Check every line below for the word "maps" and copy the ones that have it.

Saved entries
Content starts

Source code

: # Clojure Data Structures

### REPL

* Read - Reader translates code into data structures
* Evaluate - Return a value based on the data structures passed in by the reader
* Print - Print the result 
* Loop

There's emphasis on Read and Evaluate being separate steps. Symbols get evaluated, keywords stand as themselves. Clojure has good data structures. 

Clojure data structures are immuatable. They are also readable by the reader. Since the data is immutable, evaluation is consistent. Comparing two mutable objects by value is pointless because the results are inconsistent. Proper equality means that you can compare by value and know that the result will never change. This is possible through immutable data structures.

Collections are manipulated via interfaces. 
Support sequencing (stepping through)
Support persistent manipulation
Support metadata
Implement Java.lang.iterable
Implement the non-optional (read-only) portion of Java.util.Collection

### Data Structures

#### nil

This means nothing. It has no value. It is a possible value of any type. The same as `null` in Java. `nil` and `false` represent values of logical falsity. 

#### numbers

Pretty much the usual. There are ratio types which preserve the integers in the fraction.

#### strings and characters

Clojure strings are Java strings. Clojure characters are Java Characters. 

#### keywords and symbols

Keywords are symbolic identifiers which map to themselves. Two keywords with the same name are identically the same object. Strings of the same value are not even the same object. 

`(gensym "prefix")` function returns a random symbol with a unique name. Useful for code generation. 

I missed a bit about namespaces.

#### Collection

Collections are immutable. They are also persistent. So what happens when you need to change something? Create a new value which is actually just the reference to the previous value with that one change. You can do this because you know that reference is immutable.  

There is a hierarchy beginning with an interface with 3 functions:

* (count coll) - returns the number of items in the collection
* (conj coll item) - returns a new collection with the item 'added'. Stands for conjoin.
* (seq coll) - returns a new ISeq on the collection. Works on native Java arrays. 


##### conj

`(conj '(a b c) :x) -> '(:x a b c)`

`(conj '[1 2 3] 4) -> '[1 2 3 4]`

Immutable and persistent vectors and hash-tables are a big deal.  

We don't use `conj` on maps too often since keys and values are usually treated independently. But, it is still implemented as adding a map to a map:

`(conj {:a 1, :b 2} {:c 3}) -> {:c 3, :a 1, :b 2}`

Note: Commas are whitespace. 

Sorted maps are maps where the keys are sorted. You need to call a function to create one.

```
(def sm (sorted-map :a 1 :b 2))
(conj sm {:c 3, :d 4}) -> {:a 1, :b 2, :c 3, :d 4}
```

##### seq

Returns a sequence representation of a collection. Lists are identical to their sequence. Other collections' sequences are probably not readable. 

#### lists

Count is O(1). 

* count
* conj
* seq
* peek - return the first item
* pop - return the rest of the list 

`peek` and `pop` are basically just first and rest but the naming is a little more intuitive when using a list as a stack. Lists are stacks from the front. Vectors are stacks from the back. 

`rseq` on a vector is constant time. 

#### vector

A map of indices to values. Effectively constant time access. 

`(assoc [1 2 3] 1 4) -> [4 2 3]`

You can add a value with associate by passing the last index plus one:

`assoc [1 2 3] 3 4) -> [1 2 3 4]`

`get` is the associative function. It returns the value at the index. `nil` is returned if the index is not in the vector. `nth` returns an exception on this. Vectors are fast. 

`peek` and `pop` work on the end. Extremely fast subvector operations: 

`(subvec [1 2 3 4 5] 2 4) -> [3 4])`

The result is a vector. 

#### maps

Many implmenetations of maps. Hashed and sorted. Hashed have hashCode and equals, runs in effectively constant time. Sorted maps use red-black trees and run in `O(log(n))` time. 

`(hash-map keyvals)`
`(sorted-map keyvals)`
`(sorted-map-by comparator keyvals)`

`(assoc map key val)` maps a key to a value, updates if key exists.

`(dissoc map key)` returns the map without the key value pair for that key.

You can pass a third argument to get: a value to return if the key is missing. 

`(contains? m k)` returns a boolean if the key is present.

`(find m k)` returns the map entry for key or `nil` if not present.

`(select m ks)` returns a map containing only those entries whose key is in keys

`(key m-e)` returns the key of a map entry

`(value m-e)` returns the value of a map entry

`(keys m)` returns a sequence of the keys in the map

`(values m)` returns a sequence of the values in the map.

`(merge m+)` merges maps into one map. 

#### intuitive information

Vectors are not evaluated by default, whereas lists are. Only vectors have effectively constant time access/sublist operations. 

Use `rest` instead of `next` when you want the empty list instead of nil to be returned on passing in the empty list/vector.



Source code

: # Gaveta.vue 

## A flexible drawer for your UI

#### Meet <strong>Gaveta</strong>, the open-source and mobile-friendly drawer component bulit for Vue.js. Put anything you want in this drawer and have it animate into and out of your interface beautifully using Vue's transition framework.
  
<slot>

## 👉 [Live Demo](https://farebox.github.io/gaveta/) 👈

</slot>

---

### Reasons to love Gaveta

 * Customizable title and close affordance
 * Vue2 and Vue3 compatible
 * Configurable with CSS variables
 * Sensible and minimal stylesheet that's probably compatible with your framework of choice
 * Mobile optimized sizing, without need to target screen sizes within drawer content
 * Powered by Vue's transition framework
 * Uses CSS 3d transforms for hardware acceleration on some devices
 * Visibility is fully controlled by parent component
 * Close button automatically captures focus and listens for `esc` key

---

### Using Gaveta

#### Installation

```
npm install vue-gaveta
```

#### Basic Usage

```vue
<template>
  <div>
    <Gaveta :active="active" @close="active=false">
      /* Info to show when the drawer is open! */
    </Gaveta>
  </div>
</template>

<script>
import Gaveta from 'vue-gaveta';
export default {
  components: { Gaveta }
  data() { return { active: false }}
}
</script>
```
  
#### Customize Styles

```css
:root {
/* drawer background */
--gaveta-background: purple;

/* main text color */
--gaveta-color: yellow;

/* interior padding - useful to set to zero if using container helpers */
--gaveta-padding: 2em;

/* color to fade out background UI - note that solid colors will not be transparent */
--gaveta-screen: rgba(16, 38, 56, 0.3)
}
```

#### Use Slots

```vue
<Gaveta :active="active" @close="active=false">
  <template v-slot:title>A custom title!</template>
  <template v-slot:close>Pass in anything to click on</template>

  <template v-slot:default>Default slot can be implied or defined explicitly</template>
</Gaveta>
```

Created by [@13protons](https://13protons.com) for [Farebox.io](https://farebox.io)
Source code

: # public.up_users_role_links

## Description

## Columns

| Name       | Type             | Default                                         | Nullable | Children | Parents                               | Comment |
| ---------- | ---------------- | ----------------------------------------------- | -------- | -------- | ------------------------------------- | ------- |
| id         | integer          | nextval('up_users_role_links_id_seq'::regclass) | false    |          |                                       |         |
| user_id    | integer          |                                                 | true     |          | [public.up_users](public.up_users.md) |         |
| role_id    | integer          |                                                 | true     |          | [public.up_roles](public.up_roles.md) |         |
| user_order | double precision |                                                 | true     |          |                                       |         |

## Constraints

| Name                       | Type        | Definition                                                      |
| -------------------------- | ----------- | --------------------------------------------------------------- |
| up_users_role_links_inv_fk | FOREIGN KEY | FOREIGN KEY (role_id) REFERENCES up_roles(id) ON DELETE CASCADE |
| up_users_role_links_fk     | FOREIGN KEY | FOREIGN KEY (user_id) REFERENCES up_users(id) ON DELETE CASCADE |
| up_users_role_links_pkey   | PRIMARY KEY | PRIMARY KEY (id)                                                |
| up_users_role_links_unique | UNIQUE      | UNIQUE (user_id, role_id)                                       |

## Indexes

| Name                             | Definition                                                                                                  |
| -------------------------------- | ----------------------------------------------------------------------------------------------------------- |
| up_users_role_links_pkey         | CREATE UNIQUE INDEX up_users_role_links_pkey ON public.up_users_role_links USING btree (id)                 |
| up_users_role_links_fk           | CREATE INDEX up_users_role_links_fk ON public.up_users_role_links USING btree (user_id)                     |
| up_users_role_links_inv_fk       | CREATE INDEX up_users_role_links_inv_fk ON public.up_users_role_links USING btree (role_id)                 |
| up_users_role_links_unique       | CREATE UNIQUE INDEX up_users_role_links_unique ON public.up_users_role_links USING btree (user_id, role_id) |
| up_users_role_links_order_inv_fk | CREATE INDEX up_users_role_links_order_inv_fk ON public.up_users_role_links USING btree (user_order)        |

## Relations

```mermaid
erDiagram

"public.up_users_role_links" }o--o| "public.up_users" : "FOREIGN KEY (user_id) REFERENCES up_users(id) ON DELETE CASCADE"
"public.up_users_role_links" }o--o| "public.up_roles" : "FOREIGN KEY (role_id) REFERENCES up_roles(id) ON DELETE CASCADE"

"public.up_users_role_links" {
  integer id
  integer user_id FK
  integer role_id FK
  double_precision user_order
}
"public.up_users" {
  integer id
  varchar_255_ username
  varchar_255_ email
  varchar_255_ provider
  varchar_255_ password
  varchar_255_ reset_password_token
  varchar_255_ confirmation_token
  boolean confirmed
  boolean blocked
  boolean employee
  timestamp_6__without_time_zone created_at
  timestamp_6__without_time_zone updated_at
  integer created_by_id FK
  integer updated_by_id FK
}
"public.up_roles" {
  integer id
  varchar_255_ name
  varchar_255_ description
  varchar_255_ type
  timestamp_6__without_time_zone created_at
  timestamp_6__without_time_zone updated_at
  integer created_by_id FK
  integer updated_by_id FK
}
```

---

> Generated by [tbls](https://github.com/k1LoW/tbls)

Content ends

▸ **RESPONSE FOR THIS EXERCISE**
We don't use `conj` on maps too often since keys and values are usually treated independently. But, it is still implemented as adding a map to a map:
Sorted maps are maps where the keys are sorted. You need to call a function to create one.
#### maps
Many implmenetations of maps. Hashed and sorted. Hashed have hashCode and equals, runs in effectively constant time. Sorted maps use red-black trees and run in `O(log(n))` time. 
`(assoc map key val)` maps a key to a value, updates if key exists.
`(merge m+)` merges maps into one map. 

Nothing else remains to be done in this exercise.